In the first year of the COVID-19 pandemic, many countries observed a 2-wave pattern in the daily reported cases, namely a first wave between March 2020 and July 2020, and thereafter a second wave between August 2020 and February 2021. In Europe, the first wave corresponded with the spring and summer seasons, and the second wave with the autumn and winter seasons. General population data from several countries suggested a lower risk of mortality in the second wave compared with the first wave.1, 2, 3 Some of the potential explanations for this include the increased identification of young individuals with COVID-19,1 improved test capacity leading to the identification of less severe cases, and improved patient management during the second wave compared with the first wave.

A number of studies compared mortality in the first and second waves among patients receiving kidney replacement therapy. These studies were hampered by the fact that they were single center by design and consequently had a small sample size.

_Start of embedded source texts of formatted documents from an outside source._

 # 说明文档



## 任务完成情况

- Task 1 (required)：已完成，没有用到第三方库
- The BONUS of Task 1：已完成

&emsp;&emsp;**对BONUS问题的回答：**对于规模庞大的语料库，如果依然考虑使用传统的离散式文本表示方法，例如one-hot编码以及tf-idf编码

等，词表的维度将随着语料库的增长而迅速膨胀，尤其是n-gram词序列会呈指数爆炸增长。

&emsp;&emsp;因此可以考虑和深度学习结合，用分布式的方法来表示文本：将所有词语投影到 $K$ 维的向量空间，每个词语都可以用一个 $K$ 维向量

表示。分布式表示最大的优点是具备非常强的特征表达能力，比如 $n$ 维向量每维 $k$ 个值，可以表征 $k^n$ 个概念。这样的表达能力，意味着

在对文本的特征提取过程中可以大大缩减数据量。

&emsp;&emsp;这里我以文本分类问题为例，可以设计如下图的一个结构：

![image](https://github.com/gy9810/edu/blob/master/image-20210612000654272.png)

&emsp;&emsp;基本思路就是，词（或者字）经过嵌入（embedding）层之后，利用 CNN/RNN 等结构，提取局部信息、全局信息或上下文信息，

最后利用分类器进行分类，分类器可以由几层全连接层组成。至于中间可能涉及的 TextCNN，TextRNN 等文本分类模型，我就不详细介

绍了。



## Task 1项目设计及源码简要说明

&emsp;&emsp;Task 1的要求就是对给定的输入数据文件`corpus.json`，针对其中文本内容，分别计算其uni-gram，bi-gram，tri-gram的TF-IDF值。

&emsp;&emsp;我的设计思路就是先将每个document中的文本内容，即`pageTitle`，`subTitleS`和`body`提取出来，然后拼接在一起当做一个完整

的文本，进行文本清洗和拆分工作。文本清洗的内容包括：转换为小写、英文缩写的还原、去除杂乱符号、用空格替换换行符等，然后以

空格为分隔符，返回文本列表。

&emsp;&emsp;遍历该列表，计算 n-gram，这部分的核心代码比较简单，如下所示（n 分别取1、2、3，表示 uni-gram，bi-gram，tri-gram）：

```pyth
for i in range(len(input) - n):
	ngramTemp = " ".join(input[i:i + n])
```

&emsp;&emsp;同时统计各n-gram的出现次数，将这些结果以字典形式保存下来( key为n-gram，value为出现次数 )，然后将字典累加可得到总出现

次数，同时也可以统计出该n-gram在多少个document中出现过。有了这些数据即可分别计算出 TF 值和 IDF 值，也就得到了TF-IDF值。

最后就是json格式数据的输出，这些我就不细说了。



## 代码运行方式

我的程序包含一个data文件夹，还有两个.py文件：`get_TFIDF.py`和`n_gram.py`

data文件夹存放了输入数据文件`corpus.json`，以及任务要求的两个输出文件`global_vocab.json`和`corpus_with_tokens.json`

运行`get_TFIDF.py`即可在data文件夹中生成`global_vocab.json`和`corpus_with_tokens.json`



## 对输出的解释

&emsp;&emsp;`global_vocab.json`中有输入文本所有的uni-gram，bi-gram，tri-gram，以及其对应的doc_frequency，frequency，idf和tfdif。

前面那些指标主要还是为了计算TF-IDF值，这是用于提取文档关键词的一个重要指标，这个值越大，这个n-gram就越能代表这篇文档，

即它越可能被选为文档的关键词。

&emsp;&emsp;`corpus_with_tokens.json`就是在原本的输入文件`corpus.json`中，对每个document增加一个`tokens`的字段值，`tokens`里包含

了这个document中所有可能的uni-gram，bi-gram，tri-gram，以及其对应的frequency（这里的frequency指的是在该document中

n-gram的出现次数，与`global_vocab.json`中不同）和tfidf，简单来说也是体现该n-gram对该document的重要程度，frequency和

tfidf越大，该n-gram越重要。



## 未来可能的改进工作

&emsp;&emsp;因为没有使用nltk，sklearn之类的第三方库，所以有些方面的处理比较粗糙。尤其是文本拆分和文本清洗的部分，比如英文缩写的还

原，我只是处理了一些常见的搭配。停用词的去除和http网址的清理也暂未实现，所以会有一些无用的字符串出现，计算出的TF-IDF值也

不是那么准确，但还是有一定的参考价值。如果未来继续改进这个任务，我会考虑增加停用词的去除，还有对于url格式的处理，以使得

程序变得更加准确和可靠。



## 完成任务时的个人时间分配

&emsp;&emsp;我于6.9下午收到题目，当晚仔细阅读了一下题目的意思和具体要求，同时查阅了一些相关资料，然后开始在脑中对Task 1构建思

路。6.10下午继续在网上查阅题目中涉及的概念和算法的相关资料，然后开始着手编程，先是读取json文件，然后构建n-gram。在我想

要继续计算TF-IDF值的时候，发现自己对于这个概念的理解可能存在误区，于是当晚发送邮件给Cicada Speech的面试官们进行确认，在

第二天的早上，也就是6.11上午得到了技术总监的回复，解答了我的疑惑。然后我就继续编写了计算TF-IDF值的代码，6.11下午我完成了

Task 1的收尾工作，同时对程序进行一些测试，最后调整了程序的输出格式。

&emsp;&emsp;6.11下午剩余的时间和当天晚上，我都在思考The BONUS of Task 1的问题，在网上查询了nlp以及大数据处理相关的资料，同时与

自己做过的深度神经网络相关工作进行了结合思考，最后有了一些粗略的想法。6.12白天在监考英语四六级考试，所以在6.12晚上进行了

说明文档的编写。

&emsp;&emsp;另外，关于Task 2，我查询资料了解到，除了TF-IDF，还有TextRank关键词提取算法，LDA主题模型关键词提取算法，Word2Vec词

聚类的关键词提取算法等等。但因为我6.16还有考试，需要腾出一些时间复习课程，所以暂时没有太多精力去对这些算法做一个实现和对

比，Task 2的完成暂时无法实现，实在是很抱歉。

Furthermore, they lacked information on key patient and disease-related characteristics including comorbidities, the reason for COVID-19 screening, and disease symptoms.4, 5, 6, 7, 8, 9

Using data from the largest European database of kidney replacement therapy patients with COVID-19, that was collected at multiple centers across Europe and has detailed information on key covariates, we compared mortality between the first and second pandemic waves among dialysis patients and kidney transplant recipients with COVID-19. Secondly, we examined potential reasons for any observed differences in mortality between the 2 waves.

Results

Dialysis Patients

Of a total of 3004 dialysis patients with COVID-19, 1253 (41.7%) were recorded in the first wave and 1751 (58.3%) in the second wave (Supplementary Table S1 and Supplementary Figure S1). Patients in the second wave were older with no difference in distribution of males and females between the 2 waves.

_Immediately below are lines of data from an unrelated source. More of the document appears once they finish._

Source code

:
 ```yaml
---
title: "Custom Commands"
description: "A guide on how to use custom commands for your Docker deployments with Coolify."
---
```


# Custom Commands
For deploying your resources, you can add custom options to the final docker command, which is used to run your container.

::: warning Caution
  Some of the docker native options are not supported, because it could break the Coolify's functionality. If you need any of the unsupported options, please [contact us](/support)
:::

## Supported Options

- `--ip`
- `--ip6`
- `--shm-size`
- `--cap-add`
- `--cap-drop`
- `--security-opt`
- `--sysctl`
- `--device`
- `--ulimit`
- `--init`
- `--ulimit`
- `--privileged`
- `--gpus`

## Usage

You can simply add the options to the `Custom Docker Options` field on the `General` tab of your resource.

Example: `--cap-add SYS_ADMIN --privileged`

In the second wave, when compared with the first wave, the crude 28-day mortality rate was lower (19.6% vs. 24.3%, P = 0.002) (Figure 1a) and cumulative survival higher (P < 0.001) (Supplementary Figure S2). In the second wave, patients were more often identified through routine screening for COVID-19 and consequently the proportion of patients with limited or no symptoms at time of detection was higher compared with patients in the first wave (Figure 1a). Hospitalization rate was significantly lower in the second wave, whereas in-hospital mortality was similar in the 2 waves (Figure 1a), as was in-hospital cumulative survival at day 28 (P = 0.52) (Supplementary Figure S2).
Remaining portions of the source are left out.